Rendered images with source text:
☆ ☆ ☆ ☆ ☆
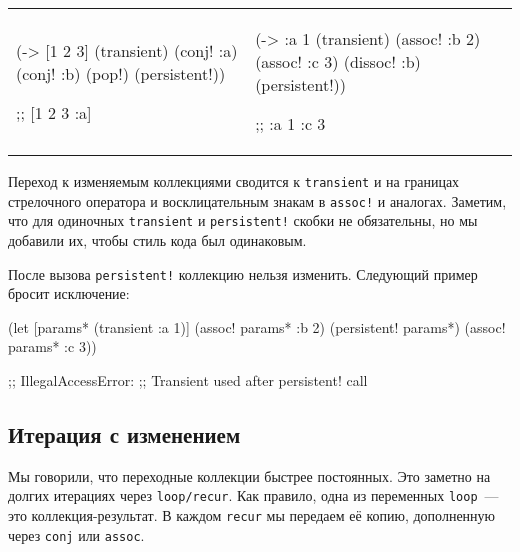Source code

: \else

\begin{english}

\noindent
\begin{tabular}{ @{}p{5cm} @{}p{5cm} }

  \begin{clojure}
(-> [1 2 3]
    (transient)
    (conj! :a)
    (conj! :b)
    (pop!)
    (persistent!))

;; [1 2 3 :a]
  \end{clojure}

&

  \begin{clojure}
(-> {:a 1}
    (transient)
    (assoc! :b 2)
    (assoc! :c 3)
    (dissoc! :b)
    (persistent!))

;; {:a 1 :c 3}
  \end{clojure}

\end{tabular}

\end{english}

\fi

Переход к изменяемым коллекциями сводится к \verb|transient| и
 на границах стрелочного оператора и восклицательным знакам в
\verb|assoc!| и аналогах. Заметим, что для одиночных \verb|transient| и
\verb|persistent!| скобки не обязательны, но мы добавили их, чтобы стиль кода
был одинаковым.

После вызова \verb|persistent!| коллекцию нельзя изменить. Следующий пример
бросит исключение:

\begin{english}
  \begin{clojure}
(let [params* (transient {:a 1})]
  (assoc! params* :b 2)
  (persistent! params*)
  (assoc! params* :c 3))

;; IllegalAccessError:
;; Transient used after persistent! call
  \end{clojure}
\end{english}

\subsection{Итерация с изменением}


Мы говорили, что переходные коллекции быстрее постоянных. Это заметно на долгих
итерациях через \verb|loop/recur|. Как правило, одна из переменных
\verb|loop|~--- это коллекция-результат. В каждом \verb|recur| мы передаем её
копию, дополненную через \verb|conj| или \verb|assoc|.

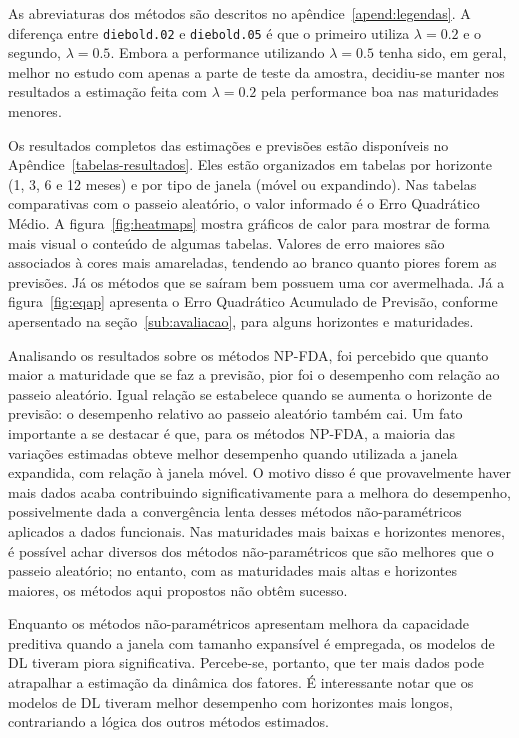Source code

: \documentclass[
	12pt,				%
	openright,			%
	oneside,			%
	a4paper,			%
	english,			%
	brazil				%
	]{dissertacao-ufrgs-abntex2}
\begin{document}
As abreviaturas dos métodos são descritos no apêndice~\ref{apend:legendas}. A diferença entre \texttt{diebold.02} e \texttt{diebold.05} é que o primeiro utiliza $\lambda=0.2$ e o segundo, $\lambda=0.5$. Embora a performance utilizando $\lambda=0.5$ tenha sido, em geral, melhor no estudo com apenas a parte de teste da amostra, decidiu-se manter nos resultados a estimação feita com $\lambda=0.2$ pela performance boa nas maturidades menores.

Os resultados completos das estimações e previsões estão disponíveis no Apêndice~\ref{tabelas-resultados}. Eles estão organizados em tabelas por horizonte (1, 3, 6 e 12 meses) e por tipo de janela (móvel ou expandindo). Nas tabelas comparativas com o passeio aleatório, o valor informado é o Erro Quadrático Médio. A figura~\ref{fig:heatmaps} mostra gráficos de calor para mostrar de forma mais visual o conteúdo de algumas tabelas. Valores de erro maiores são associados à cores mais amareladas, tendendo ao branco quanto piores forem as previsões. Já os métodos que se saíram bem possuem uma cor avermelhada. Já a figura~\ref{fig:eqap} apresenta o Erro Quadrático Acumulado de Previsão, conforme apersentado na seção~\ref{sub:avaliacao}, para alguns horizontes e maturidades.

Analisando os resultados sobre os métodos NP-FDA, foi percebido que quanto maior a maturidade que se faz a previsão, pior foi o desempenho com relação ao passeio aleatório. Igual relação se estabelece quando se aumenta o horizonte de previsão: o desempenho relativo ao passeio aleatório também cai. Um fato importante a se destacar é que, para os métodos NP-FDA, a maioria das variações estimadas obteve melhor desempenho quando utilizada a janela expandida, com relação à janela móvel. O motivo disso é que provavelmente haver mais dados acaba contribuindo significativamente para a melhora do desempenho, possivelmente dada a convergência lenta desses métodos não-paramétricos aplicados a dados funcionais. 
Nas maturidades mais baixas e horizontes menores, é possível achar diversos dos métodos não-paramétricos que são melhores que o passeio aleatório; no entanto, com as maturidades mais altas e horizontes maiores, os métodos aqui propostos não obtêm sucesso.

Enquanto os métodos não-paramétricos apresentam melhora da capacidade preditiva quando a janela com tamanho expansível é empregada, os modelos de DL tiveram piora significativa. Percebe-se, portanto, que ter mais dados pode atrapalhar a estimação da dinâmica dos fatores. É interessante notar que os modelos de DL tiveram melhor desempenho com horizontes mais longos, contrariando a lógica dos outros métodos estimados.
\end{document}
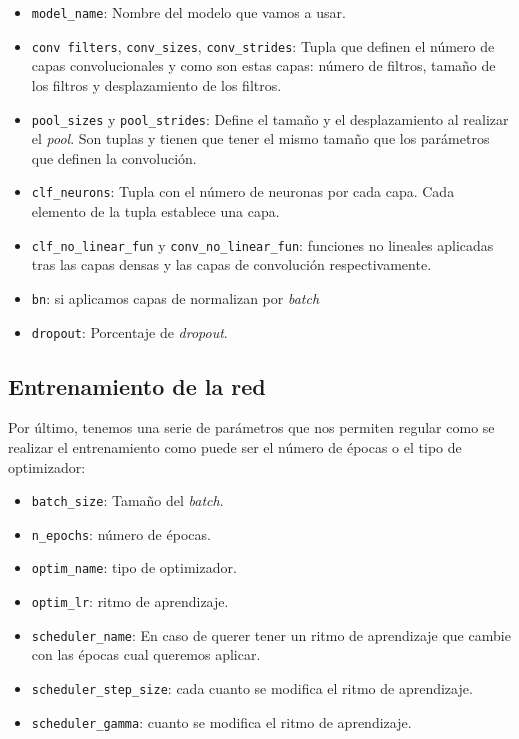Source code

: \documentclass[a4paper,12pt,oneside,titlepage]{book}
\newcommand{\inline}[1]{\texttt{#1}}
\begin{document}
\begin{itemize}
  \item \inline{model_name}: Nombre del modelo que vamos a usar.
  \item \inline{conv filters}, \inline{conv_sizes}, \inline{conv_strides}: Tupla que definen el número de capas convolucionales y como son estas capas: número de filtros, tamaño de los filtros y desplazamiento de los filtros.
  \item \inline{pool_sizes} y \inline{pool_strides}: Define el tamaño y el desplazamiento al realizar el \textit{pool}. Son tuplas y tienen que tener el mismo tamaño que los parámetros que definen la convolución.
  \item \inline{clf_neurons}: Tupla con el número de neuronas por cada capa. Cada elemento de la tupla establece una capa.
  \item \inline{clf_no_linear_fun} y \inline{conv_no_linear_fun}: funciones no lineales aplicadas tras las capas densas y las capas de convolución respectivamente.
  \item \inline{bn}: si aplicamos capas de normalizan por \textit{batch}
  \item \inline{dropout}: Porcentaje de \textit{dropout}. 
\end{itemize}

\subsection*{Entrenamiento de la red}

Por último, tenemos una serie de parámetros que nos permiten regular como se realizar el entrenamiento como puede ser el número de épocas o el tipo de optimizador:

\begin{itemize}
  \item \inline{batch_size}: Tamaño del \textit{batch}.
  \item \inline{n_epochs}: número de épocas.
  \item \inline{optim_name}: tipo de optimizador.
  \item \inline{optim_lr}: ritmo de aprendizaje.
  \item \inline{scheduler_name}: En caso de querer tener un ritmo de aprendizaje que cambie con las épocas cual queremos aplicar.
  \item \inline{scheduler_step_size}: cada cuanto se modifica el ritmo de aprendizaje.
  \item \inline{scheduler_gamma}: cuanto se modifica el ritmo de aprendizaje.
\end{itemize}
\end{document}
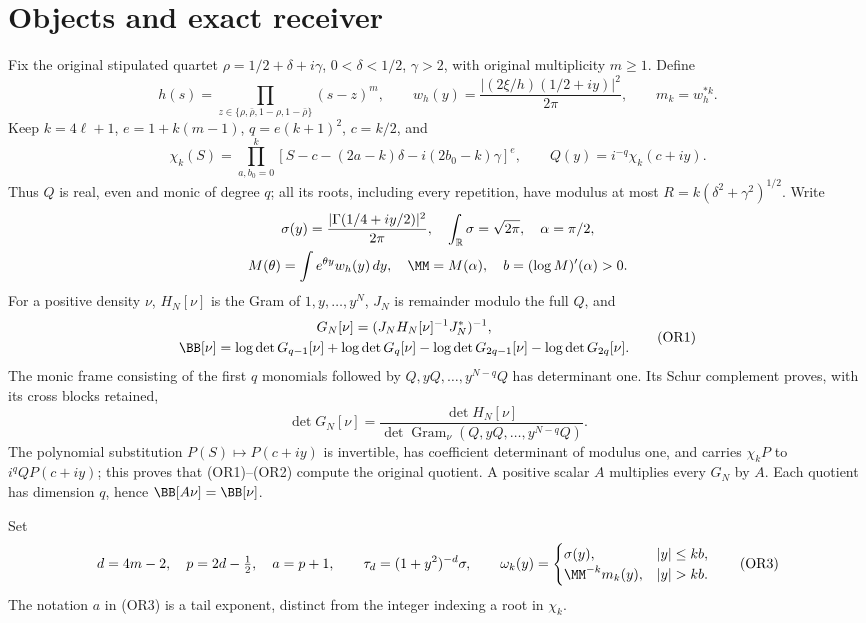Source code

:\section{Objects and exact receiver}
Fix the original stipulated quartet
\(\rho=1/2+\delta+i\gamma\), \(0<\delta<1/2\), \(\gamma>2\),
with original multiplicity \(m\geq1\).  Define
\[
 h(s)=\prod_{z\in\{\rho,\bar\rho,1-\rho,1-\bar\rho\}}(s-z)^m,\qquad
 w_h(y)=\frac{|(2\xi/h)(1/2+iy)|^2}{2\pi},\qquad m_k=w_h^{*k}.
\]
Keep \(k=4\ell+1\), \(e=1+k(m-1)\), \(q=e(k+1)^2\), \(c=k/2\), and
\[
 \chi_k(S)=
 \prod_{a,b_0=0}^k
 [S-c-(2a-k)\delta-i(2b_0-k)\gamma]^e,\qquad
 Q(y)=i^{-q}\chi_k(c+iy).
\]
Thus \(Q\) is real, even and monic of degree \(q\); all its roots,
including every repetition, have modulus at most
\(R=k(\delta^2+\gamma^2)^{1/2}\).
Write
\[
\begin{gathered}
 \sigma(y)=\frac{|\Gamma(1/4+iy/2)|^2}{2\pi},\quad
 \int_{\mathbb R}\sigma=\sqrt{2\pi},\quad
 \alpha=\pi/2,\\
 M(\theta)=\int e^{\theta y}w_h(y)\,dy,\quad
 \MM=M(\alpha),\quad b=(\log M)'(\alpha)>0 .
\end{gathered}
\]
For a positive density \(\nu\), \(H_N[\nu]\) is the Gram of
\(1,y,\ldots,y^N\), \(J_N\) is remainder modulo the full \(Q\), and
\[
\begin{gathered}
 G_N[\nu]=(J_NH_N[\nu]^{-1}J_N^*)^{-1},\\
 \BB[\nu]=\log\det G_{q-1}[\nu]+\log\det G_q[\nu]
 -\log\det G_{2q-1}[\nu]-\log\det G_{2q}[\nu].
  \end{gathered}\tag{OR1}
\]
The monic frame consisting of the first \(q\) monomials followed by
\(Q,yQ,\ldots,y^{N-q}Q\) has determinant one.  Its Schur complement
proves, with its cross blocks retained,
\[
 \det G_N[\nu]=\frac{\det H_N[\nu]}
 {\det\operatorname{Gram}_{\nu}(Q,yQ,\ldots,y^{N-q}Q)}. \tag{OR2}
\]
The polynomial substitution \(P(S)\mapsto P(c+iy)\) is invertible, has
coefficient determinant of modulus one, and carries \(\chi_kP\) to
\(i^q QP(c+iy)\); this proves that (OR1)--(OR2) compute the original
quotient.  A positive scalar \(A\) multiplies every \(G_N\) by \(A\).
Each quotient has dimension \(q\), hence \(\BB[A\nu]=\BB[\nu]\).

Set
\[
 d=4m-2,\quad p=2d-\tfrac12,\quad a=p+1,\qquad
 \tau_d=(1+y^2)^{-d}\sigma,\qquad
 \omega_k(y)=
 \begin{cases}\sigma(y),&|y|\leq kb,\\
 \MM^{-k}m_k(y),&|y|>kb.\end{cases}                    \tag{OR3}
\]
The notation \(a\) in (OR3) is a tail exponent, distinct from the
integer indexing a root in \(\chi_k\).

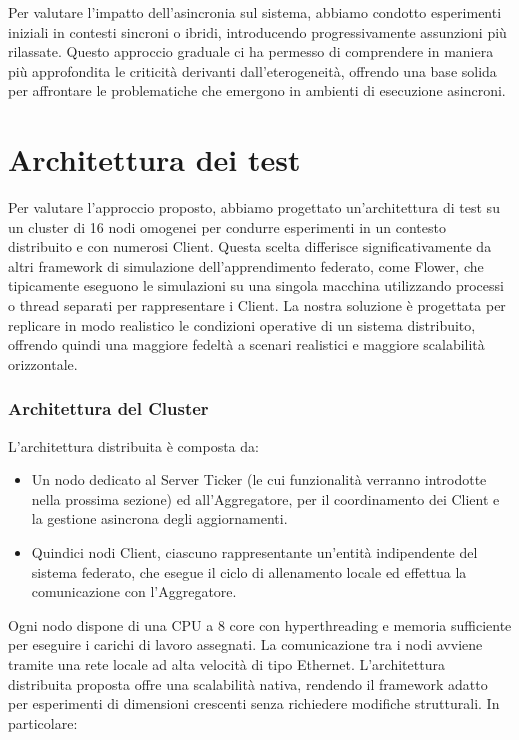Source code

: \documentclass[a4paper, oneside, openright]{report}
\let\oldsection\section
\renewcommand{\section}{\newpage\oldsection}
\begin{document}
Per valutare l'impatto dell'asincronia sul sistema, abbiamo condotto esperimenti iniziali in contesti sincroni o ibridi, introducendo progressivamente assunzioni più rilassate. Questo approccio graduale ci ha permesso di comprendere in maniera più approfondita le criticità derivanti dall'eterogeneità, offrendo una base solida per affrontare le problematiche che emergono in ambienti di esecuzione asincroni. 

\section{Architettura dei test}
Per valutare l’approccio proposto, abbiamo progettato un’architettura di test su un cluster di 16 nodi omogenei per condurre esperimenti in un contesto distribuito e con numerosi Client. Questa scelta differisce significativamente da altri framework di simulazione dell’apprendimento federato, come Flower, che tipicamente eseguono le simulazioni su una singola macchina utilizzando processi o thread separati per rappresentare i Client. La nostra soluzione è progettata per replicare in modo realistico le condizioni operative di un sistema distribuito, offrendo quindi una maggiore fedeltà a scenari realistici e maggiore scalabilità orizzontale.

\subsubsection*{Architettura del Cluster} 
L’architettura distribuita è composta da:
\begin{itemize}
    \item Un nodo dedicato al Server Ticker (le cui funzionalità verranno introdotte nella prossima sezione) ed all’Aggregatore, per il coordinamento dei Client e la gestione asincrona degli aggiornamenti.

    \item Quindici nodi Client, ciascuno rappresentante un’entità indipendente del sistema federato, che esegue il ciclo di allenamento locale ed effettua la comunicazione con l’Aggregatore.
\end{itemize}

Ogni nodo dispone di una CPU a 8 core con hyperthreading e memoria sufficiente per eseguire i carichi di lavoro assegnati. La comunicazione tra i nodi avviene tramite una rete locale ad alta velocità di tipo Ethernet. L’architettura distribuita proposta offre una scalabilità nativa, rendendo il framework adatto per esperimenti di dimensioni crescenti senza richiedere modifiche strutturali. In particolare:
\end{document}
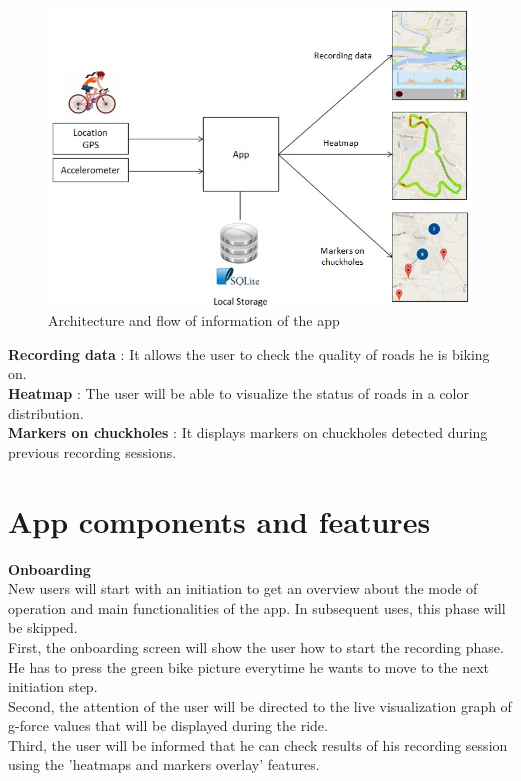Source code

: \documentclass[10pt,a4paper]{article} %
\begin{document}
	\begin{figure}[H]
	\centering
    \includegraphics[scale = 0.8]{pic1}
    \caption{Architecture and flow of information of the app }
		  \label{fig:arch_flow}
    \end{figure}
    \noindent
    \textbf{Recording data} : 
	It allows the user to check the quality of roads he is biking on.\\
	\textbf{Heatmap} : 
	The user will be able to visualize the status of roads in a color distribution.\\
	\textbf{Markers on chuckholes} : 
	It displays markers on chuckholes detected during previous recording sessions.
    
    \section{App components and features}
    
    
    \textbf{Onboarding}\\
    New users will start with an initiation to get an overview about the mode of operation and main functionalities of the app. In subsequent uses, this phase will be skipped.\\
    First, the onboarding screen will show the user how to start the recording phase. He has to press the green bike picture everytime he wants to move to the next initiation step. \\
    Second, the attention of the user will be directed to the live visualization graph of g-force values that will be displayed during the ride.\\
    Third, the user will be informed that he can check results of his recording session using the 'heatmaps and markers overlay' features.
    
\end{document}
☆ ☆ ☆ ☆ ☆
* _TO DO_
The answer should be a single number: how many lines in the entries contain "oneside".

* _EXERCISE OUTPUT_
3